TEM, FESEM and EDS of Fe3O4 @SiO2 -PMA-Cu.TEM and FESEM techniques were used to determine the morphology and size distribution of the nanocatalysts. TEM images of the Fe3O4@SiO2-PMA-Cu nanocomposite are shown in Fig. 6. TEM images show that black and spherical Fe3O4 nanoparticles were synthesized at the nanoscale and coated with a dark gray silica layer, and the silica layer is entirely coated with phosphomolybdic acid. The PMA layer is visible in light gray. The TEM images also display that very small spherical Cu nanoparticles have been successfully deposited on the PMA layer and completely surround the outer surface of the catalyst.

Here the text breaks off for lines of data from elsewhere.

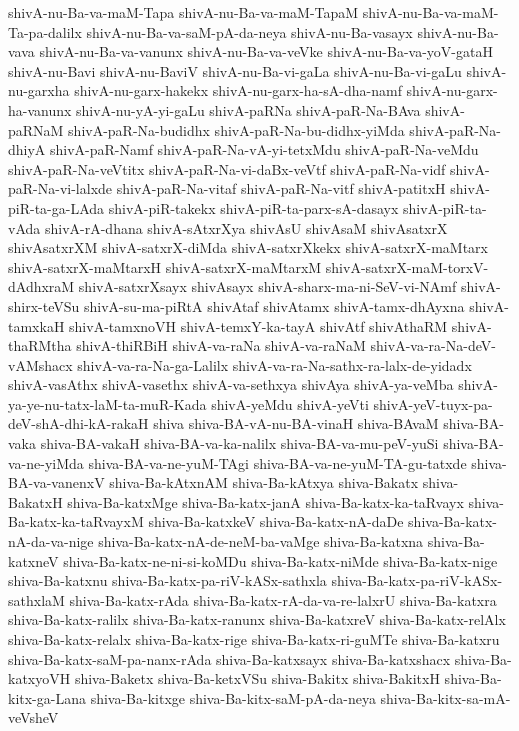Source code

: {shivA-nu-Ba-va-maM-Tapa
shivA-nu-Ba-va-maM-TapaM
shivA-nu-Ba-va-maM-Ta-pa-dalilx
shivA-nu-Ba-va-saM-pA-da-neya
shivA-nu-Ba-vasayx
shivA-nu-Ba-vava
shivA-nu-Ba-va-vanunx
shivA-nu-Ba-va-veVke
shivA-nu-Ba-va-yoV-gataH
shivA-nu-Bavi
shivA-nu-BaviV
shivA-nu-Ba-vi-gaLa
shivA-nu-Ba-vi-gaLu
shivA-nu-garxha
shivA-nu-garx-hakekx
shivA-nu-garx-ha-sA-dha-namf
shivA-nu-garx-ha-vanunx
shivA-nu-yA-yi-gaLu
shivA-paRNa
shivA-paR-Na-BAva
shivA-paRNaM
shivA-paR-Na-budidhx
shivA-paR-Na-bu-didhx-yiMda
shivA-paR-Na-dhiyA
shivA-paR-Namf
shivA-paR-Na-vA-yi-tetxMdu
shivA-paR-Na-veMdu
shivA-paR-Na-veVtitx
shivA-paR-Na-vi-daBx-veVtf
shivA-paR-Na-vidf
shivA-paR-Na-vi-lalxde
shivA-paR-Na-vitaf
shivA-paR-Na-vitf
shivA-patitxH
shivA-piR-ta-ga-LAda
shivA-piR-takekx
shivA-piR-ta-parx-sA-dasayx
shivA-piR-ta-vAda
shivA-rA-dhana
shivA-sAtxrXya
shivAsU
shivAsaM
shivAsatxrX
shivAsatxrXM
shivA-satxrX-diMda
shivA-satxrXkekx
shivA-satxrX-maMtarx
shivA-satxrX-maMtarxH
shivA-satxrX-maMtarxM
shivA-satxrX-maM-torxV-dAdhxraM
shivA-satxrXsayx
shivAsayx
shivA-sharx-ma-ni-SeV-vi-NAmf
shivA-shirx-teVSu
shivA-su-ma-piRtA
shivAtaf
shivAtamx
shivA-tamx-dhAyxna
shivA-tamxkaH
shivA-tamxnoVH
shivA-temxY-ka-tayA
shivAtf
shivAthaRM
shivA-thaRMtha
shivA-thiRBiH
shivA-va-raNa
shivA-va-raNaM
shivA-va-ra-Na-deV-vAMshacx
shivA-va-ra-Na-ga-Lalilx
shivA-va-ra-Na-sathx-ra-lalx-de-yidadx
shivA-vasAthx
shivA-vasethx
shivA-va-sethxya
shivAya
shivA-ya-veMba
shivA-ya-ye-nu-tatx-laM-ta-muR-Kada
shivA-yeMdu
shivA-yeVti
shivA-yeV-tuyx-pa-deV-shA-dhi-kA-rakaH
shiva
shiva-BA-vA-nu-BA-vinaH
shiva-BAvaM
shiva-BA-vaka
shiva-BA-vakaH
shiva-BA-va-ka-nalilx
shiva-BA-va-mu-peV-yuSi
shiva-BA-va-ne-yiMda
shiva-BA-va-ne-yuM-TAgi
shiva-BA-va-ne-yuM-TA-gu-tatxde
shiva-BA-va-vanenxV
shiva-Ba-kAtxnAM
shiva-Ba-kAtxya
shiva-Bakatx
shiva-BakatxH
shiva-Ba-katxMge
shiva-Ba-katx-janA
shiva-Ba-katx-ka-taRvayx
shiva-Ba-katx-ka-taRvayxM
shiva-Ba-katxkeV
shiva-Ba-katx-nA-daDe
shiva-Ba-katx-nA-da-va-nige
shiva-Ba-katx-nA-de-neM-ba-vaMge
shiva-Ba-katxna
shiva-Ba-katxneV
shiva-Ba-katx-ne-ni-si-koMDu
shiva-Ba-katx-niMde
shiva-Ba-katx-nige
shiva-Ba-katxnu
shiva-Ba-katx-pa-riV-kASx-sathxla
shiva-Ba-katx-pa-riV-kASx-sathxlaM
shiva-Ba-katx-rAda
shiva-Ba-katx-rA-da-va-re-lalxrU
shiva-Ba-katxra
shiva-Ba-katx-ralilx
shiva-Ba-katx-ranunx
shiva-Ba-katxreV
shiva-Ba-katx-relAlx
shiva-Ba-katx-relalx
shiva-Ba-katx-rige
shiva-Ba-katx-ri-guMTe
shiva-Ba-katxru
shiva-Ba-katx-saM-pa-nanx-rAda
shiva-Ba-katxsayx
shiva-Ba-katxshacx
shiva-Ba-katxyoVH
shiva-Baketx
shiva-Ba-ketxVSu
shiva-Bakitx
shiva-BakitxH
shiva-Ba-kitx-ga-Lana
shiva-Ba-kitxge
shiva-Ba-kitx-saM-pA-da-neya
shiva-Ba-kitx-sa-mA-veVsheV
}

Figure 7 shows FESEM images of Fe3O4@SiO2-PMA-Cu that approve the formation of nancomposite, and small amounts of agglomerates were observed in the Fe3O4@SiO2-PMA-Cu surface due to the modification of the catalyst surface with non-magnetic layers and decreased magnetic properties. The information obtained from the FESEM images is consistent with the XRD and TEM data.
The chemical composition and percentage of nanocomposite elements were acknowledged using EDS data (Fig. 8). In this spectrum, Cu, Mg, Fe, and O signals are detectable. The weight percentage of the elements indicates that the expected nanocomposite has been successfully synthesized. In addition, the percentage of copper nanoparticles in the structure of the composite is remarkable. The exact concentration of Fe, Mo, and Cu was also determined by ICP-OES and the resulting amounts were 31.16, 9.2 and 25.84 wt% respectively. These values are consistent with EDS data.
Synthesis of β-thiol-1,2,3-triazoles in the presence of Fe3O4@SiO2 -PMA-Cu nanocatalyst. The reaction of styrene episulfide, sodium azide and phenyl acetylene was chosen as model reaction and the synthesis of 2-phenyl-2-(4-phenyl-1H-1,2,3-triazol-1-yl)ethane-1-thiol was optimized under different conditions. The various empirical factors such as temperature, catalyst quantity, solvent, reaction time and the amount of reactants were examined, and the acquired results were provided in Table 1. The desired result in terms of product yield, time and reaction conditions was achieved by use of styrene episulfide (1 mmol), sodium azide (1.2 mmol), phenylacetylene (1 mmol) and Fe3O4@SiO2-PMA-Cu (0.1 g) as catalyst in water at 55 ºC (Table 1, entry 4). According to the results of experiments, the presence of catalyst was essential to accomplish the reaction and no reaction was performed in the absence of Fe3O4@SiO2-PMA-Cu even after 10 h (entry 1). The catalyst amount was optimized using different quantities of Fe3O4@SiO2-PMA-Cu nanocomposite (0.05, 0.08, 0.1 and 0.2 g), and 0.1 g of catalyst gave the eligible outcome. The product yield and reaction time were strongly influenced by the concentration of catalyst, so that by increasing the amount of catalyst from 0.05 to 0.1 g, the product yield and reaction rate increased dramatically (entries 2–4). The higher amount of catalyst had no effect on the product yield (entry 5).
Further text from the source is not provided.